I see now that I have really misunderstood this passage. Paul’s not talking about changing who he is or how he acts to find more common ground with those who need Christ. He’s talking about the incredible work of transformation that the Holy Spirit has done in his heart so that reaching the lost is genuinely the most important task and the greatest joy of Paul’s life.

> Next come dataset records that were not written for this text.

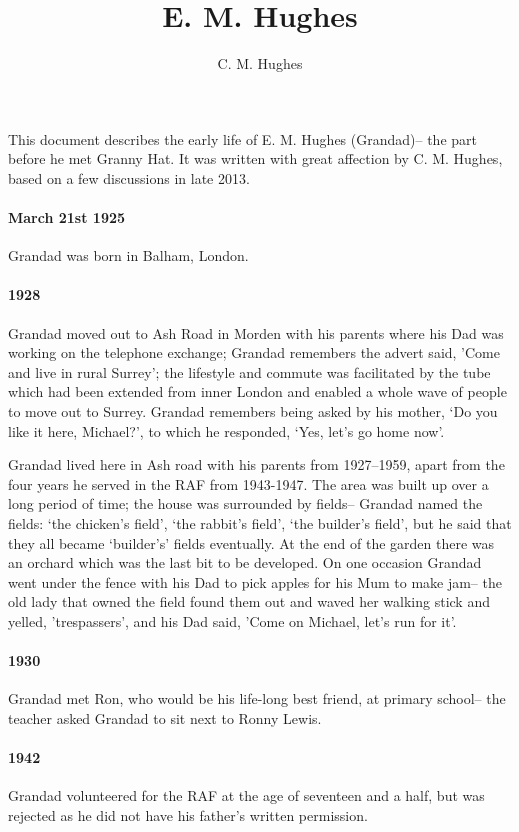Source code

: \documentclass[11pt]{article}
\title{E. M. Hughes}
\author{C. M. Hughes}
\begin{document}
\maketitle

This document describes the early life of E. M. Hughes (Grandad)-- the part before he met Granny Hat. It was 
written with great affection by C. M. Hughes, based on a few discussions in late 2013.


\paragraph{March 21st 1925} Grandad was born in Balham, London.
  \paragraph{1928} Grandad moved out to Ash Road in Morden with his parents where his Dad was working on the telephone exchange;
    Grandad remembers the advert said, 'Come and live in rural Surrey'; the lifestyle and commute was facilitated 
by the tube which had been extended from inner London and enabled a whole
wave of people to move out to Surrey. Grandad remembers being asked by 
his mother, `Do you like it here, Michael?', to which he responded, `Yes, let's go home now'.

Grandad lived here in Ash road with his parents from 1927--1959, apart from the four years he served
 in the RAF from 1943-1947.  The area was built up over a long period of time;
the house was surrounded by fields-- Grandad named the fields: `the chicken's field', 
`the rabbit's field', `the builder's field', but he said that they all became `builder's' 
fields eventually. At the end of the garden there 
was an orchard which was the last bit to be developed. On one occasion Grandad went under the 
fence with his Dad to pick apples for his Mum to make jam-- the old lady that owned the field
found them out and waved her walking stick and yelled, 'trespassers', and his 
Dad said, 'Come on Michael, let's run for it'. 

\paragraph{1930} Grandad met Ron, who would be his life-long best friend, at primary 
school-- the teacher asked Grandad to sit next to Ronny Lewis.

\paragraph{1942} Grandad volunteered for the RAF at the age of seventeen and a half, but 
was rejected as he did not have his father's written permission. 
\end{document}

Paul strove to be everything to everyone because that’s who he had become. It wasn’t the least bit fake or phony because his greatest goals in life aligned with a lifestyle that was more than willing to adapt to put him closer to the lost. I said earlier that I can’t imagine what excuse a Christian could ever give if there is no one in their life that they are not actively trying to reach right now, and I stand by that. There’s no good excuse to not do what you were made for. But it’s not enough, is it? We need to be completely transformed. I need to be completely transformed. He has begun this work in me, I can tell, because I’ve come along way at trying to put the spiritual needs of others above whatever I think is important in the moment, but there’s still a long way to go. But I can’t fight it. We can’t fight it.

After all, this is what we’re here for.

1 comment:

  1. I never really thought it that way before. I am too content with sitting in my home and going to work, waiting for the opportunity to witness. But I need to reaching out to them, training myself while I am waiting for opportunities to witness, etc. It is hard, but it needs to be done.